**Task instructions:** Return every line from the one with "módulo teorías que" through the one with "Los resultados experimentales", inclusive, exactly as it appears below.

**Extracted records:**
-- -- --
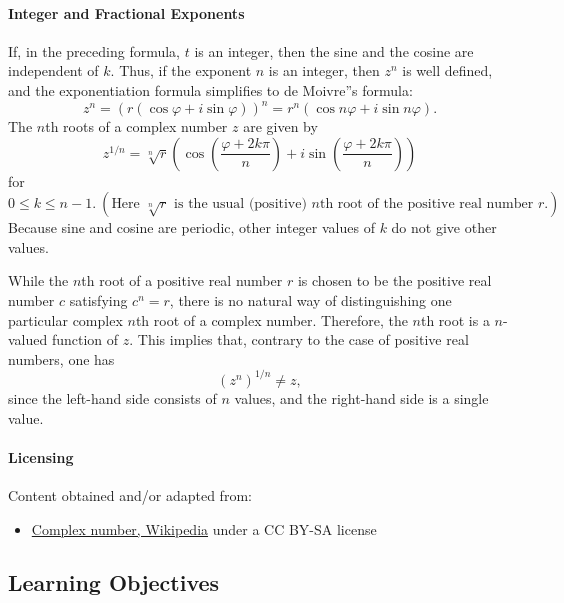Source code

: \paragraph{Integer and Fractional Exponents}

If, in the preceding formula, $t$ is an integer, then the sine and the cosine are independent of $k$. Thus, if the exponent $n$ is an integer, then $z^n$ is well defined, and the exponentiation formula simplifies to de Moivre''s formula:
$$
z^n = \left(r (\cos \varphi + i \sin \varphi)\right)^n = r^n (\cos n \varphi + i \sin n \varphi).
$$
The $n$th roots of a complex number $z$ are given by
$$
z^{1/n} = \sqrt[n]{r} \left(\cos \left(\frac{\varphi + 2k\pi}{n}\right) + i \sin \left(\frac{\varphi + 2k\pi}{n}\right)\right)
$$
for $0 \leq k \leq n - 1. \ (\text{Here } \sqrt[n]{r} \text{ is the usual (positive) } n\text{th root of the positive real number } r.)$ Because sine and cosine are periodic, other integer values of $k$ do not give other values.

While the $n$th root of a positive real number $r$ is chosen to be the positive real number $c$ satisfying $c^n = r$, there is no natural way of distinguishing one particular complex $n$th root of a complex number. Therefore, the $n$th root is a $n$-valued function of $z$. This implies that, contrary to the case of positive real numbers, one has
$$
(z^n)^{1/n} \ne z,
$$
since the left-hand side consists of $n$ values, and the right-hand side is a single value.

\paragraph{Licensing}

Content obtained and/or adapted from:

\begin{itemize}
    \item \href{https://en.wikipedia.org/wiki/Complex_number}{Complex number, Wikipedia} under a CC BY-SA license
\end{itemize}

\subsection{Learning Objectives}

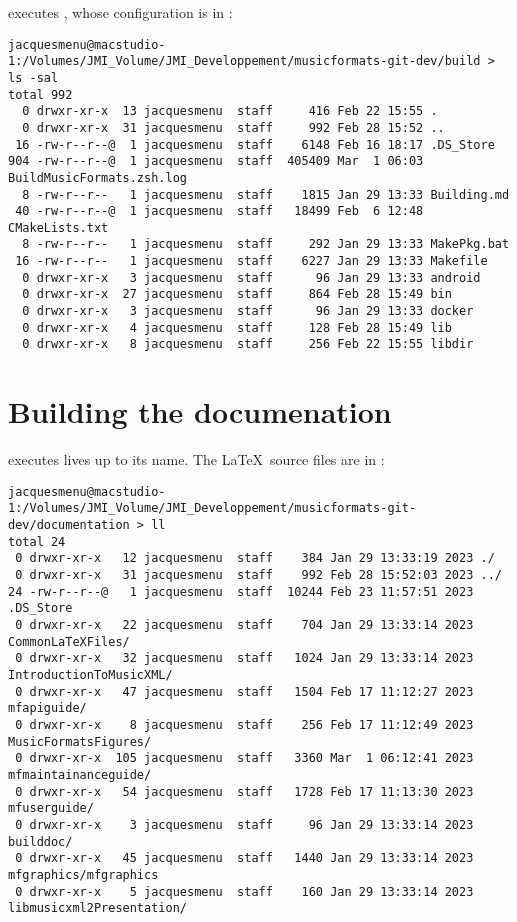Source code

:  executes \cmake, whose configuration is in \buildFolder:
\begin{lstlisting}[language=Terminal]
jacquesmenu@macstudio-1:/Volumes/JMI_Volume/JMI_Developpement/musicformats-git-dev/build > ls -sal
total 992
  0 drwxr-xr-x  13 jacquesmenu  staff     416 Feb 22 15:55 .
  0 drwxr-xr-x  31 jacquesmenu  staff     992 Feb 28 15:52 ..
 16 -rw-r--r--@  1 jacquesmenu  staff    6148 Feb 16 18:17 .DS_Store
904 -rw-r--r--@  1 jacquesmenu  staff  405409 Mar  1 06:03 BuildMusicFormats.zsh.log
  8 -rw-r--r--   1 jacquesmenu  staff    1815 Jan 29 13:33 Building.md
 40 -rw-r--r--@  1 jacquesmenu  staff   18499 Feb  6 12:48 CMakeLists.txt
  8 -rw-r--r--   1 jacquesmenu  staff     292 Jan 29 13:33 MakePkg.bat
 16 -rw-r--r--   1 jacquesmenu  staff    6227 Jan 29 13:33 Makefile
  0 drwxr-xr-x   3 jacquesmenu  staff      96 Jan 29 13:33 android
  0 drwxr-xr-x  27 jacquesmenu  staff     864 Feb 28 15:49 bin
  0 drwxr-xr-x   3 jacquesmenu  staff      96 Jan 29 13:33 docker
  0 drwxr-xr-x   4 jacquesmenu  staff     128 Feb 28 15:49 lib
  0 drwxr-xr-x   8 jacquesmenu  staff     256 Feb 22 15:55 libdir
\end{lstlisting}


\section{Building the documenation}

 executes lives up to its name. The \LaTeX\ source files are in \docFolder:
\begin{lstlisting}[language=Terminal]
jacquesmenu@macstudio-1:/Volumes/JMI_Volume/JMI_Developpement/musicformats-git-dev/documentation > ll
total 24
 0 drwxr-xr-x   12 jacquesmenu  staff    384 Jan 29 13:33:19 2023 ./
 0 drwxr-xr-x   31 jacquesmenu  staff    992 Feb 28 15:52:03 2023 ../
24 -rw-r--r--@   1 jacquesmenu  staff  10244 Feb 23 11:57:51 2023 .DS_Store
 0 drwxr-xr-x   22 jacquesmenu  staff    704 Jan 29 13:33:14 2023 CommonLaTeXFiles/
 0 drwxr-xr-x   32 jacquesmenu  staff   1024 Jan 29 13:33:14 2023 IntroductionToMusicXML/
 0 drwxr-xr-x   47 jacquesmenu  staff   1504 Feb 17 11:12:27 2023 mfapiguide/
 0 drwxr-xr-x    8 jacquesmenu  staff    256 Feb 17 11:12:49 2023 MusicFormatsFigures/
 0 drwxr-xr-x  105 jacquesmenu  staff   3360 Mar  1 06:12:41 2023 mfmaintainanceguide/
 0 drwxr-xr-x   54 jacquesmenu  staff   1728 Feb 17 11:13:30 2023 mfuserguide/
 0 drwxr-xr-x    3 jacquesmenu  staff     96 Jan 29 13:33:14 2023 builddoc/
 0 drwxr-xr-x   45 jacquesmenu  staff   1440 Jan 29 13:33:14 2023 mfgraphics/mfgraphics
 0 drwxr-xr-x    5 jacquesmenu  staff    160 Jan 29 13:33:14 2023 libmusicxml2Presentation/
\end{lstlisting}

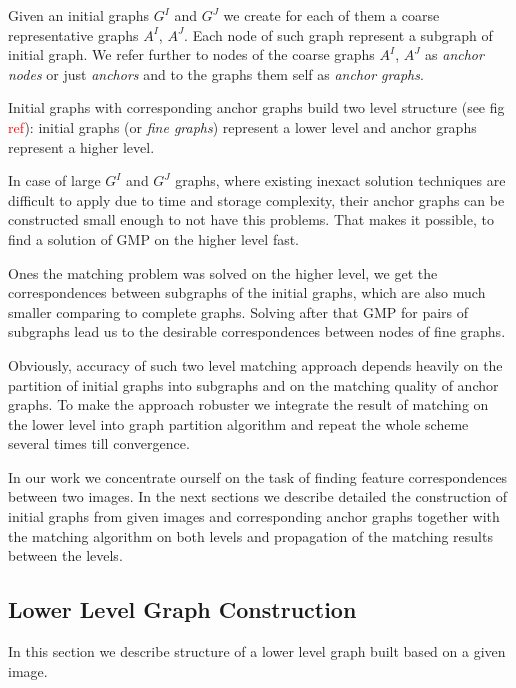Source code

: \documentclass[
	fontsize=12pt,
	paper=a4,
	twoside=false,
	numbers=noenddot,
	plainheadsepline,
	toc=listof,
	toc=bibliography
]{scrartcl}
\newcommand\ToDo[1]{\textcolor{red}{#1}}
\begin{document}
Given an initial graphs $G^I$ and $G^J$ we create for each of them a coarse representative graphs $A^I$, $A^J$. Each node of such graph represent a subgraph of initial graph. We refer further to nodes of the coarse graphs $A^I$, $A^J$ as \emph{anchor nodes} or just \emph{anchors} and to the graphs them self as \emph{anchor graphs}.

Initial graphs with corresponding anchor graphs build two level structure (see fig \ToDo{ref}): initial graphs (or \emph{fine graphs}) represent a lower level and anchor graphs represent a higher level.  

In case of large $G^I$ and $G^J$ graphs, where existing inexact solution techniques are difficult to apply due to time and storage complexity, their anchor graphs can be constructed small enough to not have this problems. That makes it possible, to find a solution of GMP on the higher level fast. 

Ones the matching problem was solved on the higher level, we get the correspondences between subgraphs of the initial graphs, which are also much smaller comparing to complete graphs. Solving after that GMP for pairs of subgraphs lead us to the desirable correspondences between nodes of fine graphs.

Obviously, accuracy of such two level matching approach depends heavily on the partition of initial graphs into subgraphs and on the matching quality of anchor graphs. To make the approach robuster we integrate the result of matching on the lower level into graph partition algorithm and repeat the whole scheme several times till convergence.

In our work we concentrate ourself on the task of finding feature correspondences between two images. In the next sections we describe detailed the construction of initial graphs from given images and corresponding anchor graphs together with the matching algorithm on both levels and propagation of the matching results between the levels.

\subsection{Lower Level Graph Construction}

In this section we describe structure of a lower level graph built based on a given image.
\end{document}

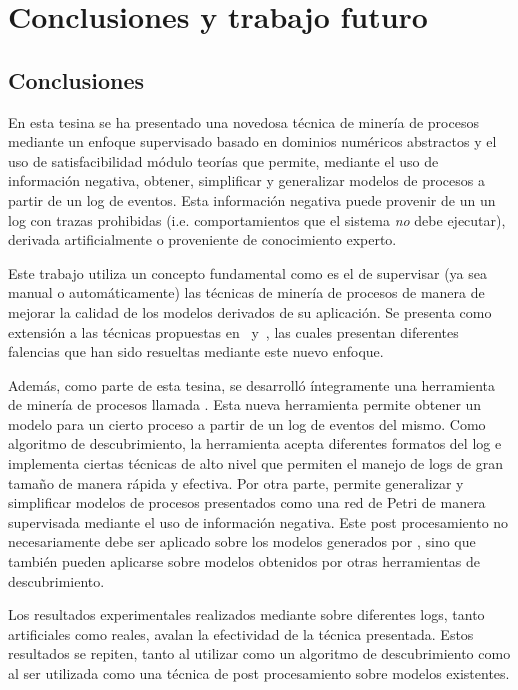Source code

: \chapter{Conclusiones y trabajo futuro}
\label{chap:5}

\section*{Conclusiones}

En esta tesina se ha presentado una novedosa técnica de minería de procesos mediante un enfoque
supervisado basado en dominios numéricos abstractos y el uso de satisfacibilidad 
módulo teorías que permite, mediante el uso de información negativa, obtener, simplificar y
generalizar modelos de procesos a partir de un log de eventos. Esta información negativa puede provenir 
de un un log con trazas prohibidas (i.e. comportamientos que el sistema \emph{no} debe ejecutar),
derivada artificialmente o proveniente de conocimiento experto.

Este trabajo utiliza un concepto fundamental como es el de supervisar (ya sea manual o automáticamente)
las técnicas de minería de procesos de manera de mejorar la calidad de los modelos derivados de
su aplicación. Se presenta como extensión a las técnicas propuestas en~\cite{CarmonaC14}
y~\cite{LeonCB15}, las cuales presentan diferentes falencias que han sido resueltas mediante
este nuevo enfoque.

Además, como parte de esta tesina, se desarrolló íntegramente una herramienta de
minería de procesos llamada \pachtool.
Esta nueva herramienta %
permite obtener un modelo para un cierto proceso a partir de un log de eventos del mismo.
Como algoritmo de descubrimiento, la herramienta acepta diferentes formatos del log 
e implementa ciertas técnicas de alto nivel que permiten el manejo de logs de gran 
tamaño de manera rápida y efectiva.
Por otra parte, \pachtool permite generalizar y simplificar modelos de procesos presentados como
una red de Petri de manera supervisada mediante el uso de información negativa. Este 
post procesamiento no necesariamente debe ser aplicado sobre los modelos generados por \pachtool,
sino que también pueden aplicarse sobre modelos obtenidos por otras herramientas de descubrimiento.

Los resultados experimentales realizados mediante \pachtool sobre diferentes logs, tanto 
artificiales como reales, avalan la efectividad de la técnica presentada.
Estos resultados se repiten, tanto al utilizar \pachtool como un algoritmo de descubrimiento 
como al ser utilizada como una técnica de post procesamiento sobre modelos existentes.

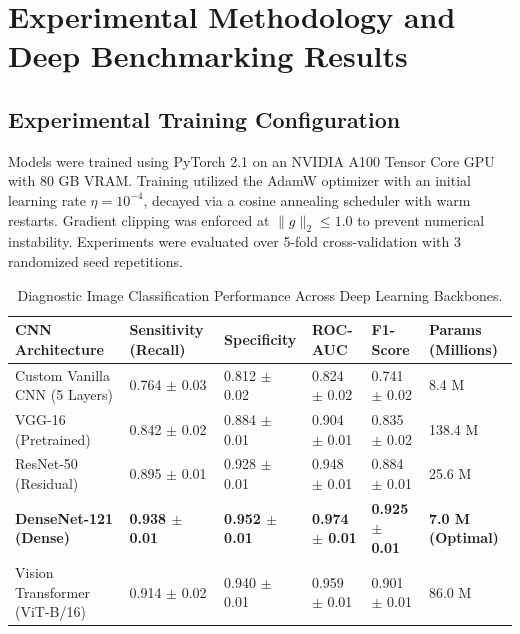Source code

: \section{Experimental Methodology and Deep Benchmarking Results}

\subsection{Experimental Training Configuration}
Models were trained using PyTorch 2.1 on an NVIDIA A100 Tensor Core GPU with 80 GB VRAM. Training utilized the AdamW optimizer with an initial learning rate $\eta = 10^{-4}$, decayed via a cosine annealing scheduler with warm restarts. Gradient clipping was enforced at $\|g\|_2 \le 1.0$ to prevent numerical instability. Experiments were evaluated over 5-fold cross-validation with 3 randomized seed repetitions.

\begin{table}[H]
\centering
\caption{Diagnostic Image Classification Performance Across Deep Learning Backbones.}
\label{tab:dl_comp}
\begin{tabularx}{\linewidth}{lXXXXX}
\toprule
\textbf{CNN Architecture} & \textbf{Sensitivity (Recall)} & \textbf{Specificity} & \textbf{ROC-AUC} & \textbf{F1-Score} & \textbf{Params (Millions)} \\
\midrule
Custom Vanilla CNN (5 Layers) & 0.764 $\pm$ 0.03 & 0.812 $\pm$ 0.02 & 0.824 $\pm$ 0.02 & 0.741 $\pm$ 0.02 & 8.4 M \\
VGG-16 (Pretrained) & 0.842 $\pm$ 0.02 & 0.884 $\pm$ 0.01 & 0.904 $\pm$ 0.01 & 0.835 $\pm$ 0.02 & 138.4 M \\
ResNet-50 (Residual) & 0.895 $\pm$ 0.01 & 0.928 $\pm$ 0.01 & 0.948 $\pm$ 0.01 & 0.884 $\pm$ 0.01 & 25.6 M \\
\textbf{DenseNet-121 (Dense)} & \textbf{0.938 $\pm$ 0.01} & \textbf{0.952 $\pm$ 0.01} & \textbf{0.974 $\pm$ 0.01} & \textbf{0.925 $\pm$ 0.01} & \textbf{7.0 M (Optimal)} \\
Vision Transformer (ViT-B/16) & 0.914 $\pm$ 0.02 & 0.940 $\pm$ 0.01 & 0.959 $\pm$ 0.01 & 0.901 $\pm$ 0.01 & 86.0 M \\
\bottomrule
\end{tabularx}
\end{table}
-- -- --
**Result for this exercise:**
módulo teorías que permite, mediante el uso de información negativa, obtener, simplificar y
generalizar modelos de procesos a partir de un log de eventos. Esta información negativa puede provenir 
de un un log con trazas prohibidas (i.e. comportamientos que el sistema \emph{no} debe ejecutar),
derivada artificialmente o proveniente de conocimiento experto.

Este trabajo utiliza un concepto fundamental como es el de supervisar (ya sea manual o automáticamente)
las técnicas de minería de procesos de manera de mejorar la calidad de los modelos derivados de
su aplicación. Se presenta como extensión a las técnicas propuestas en~\cite{CarmonaC14}
y~\cite{LeonCB15}, las cuales presentan diferentes falencias que han sido resueltas mediante
este nuevo enfoque.

Además, como parte de esta tesina, se desarrolló íntegramente una herramienta de
minería de procesos llamada \pachtool.
Esta nueva herramienta %
permite obtener un modelo para un cierto proceso a partir de un log de eventos del mismo.
Como algoritmo de descubrimiento, la herramienta acepta diferentes formatos del log 
e implementa ciertas técnicas de alto nivel que permiten el manejo de logs de gran 
tamaño de manera rápida y efectiva.
Por otra parte, \pachtool permite generalizar y simplificar modelos de procesos presentados como
una red de Petri de manera supervisada mediante el uso de información negativa. Este 
post procesamiento no necesariamente debe ser aplicado sobre los modelos generados por \pachtool,
sino que también pueden aplicarse sobre modelos obtenidos por otras herramientas de descubrimiento.

Los resultados experimentales realizados mediante \pachtool sobre diferentes logs, tanto 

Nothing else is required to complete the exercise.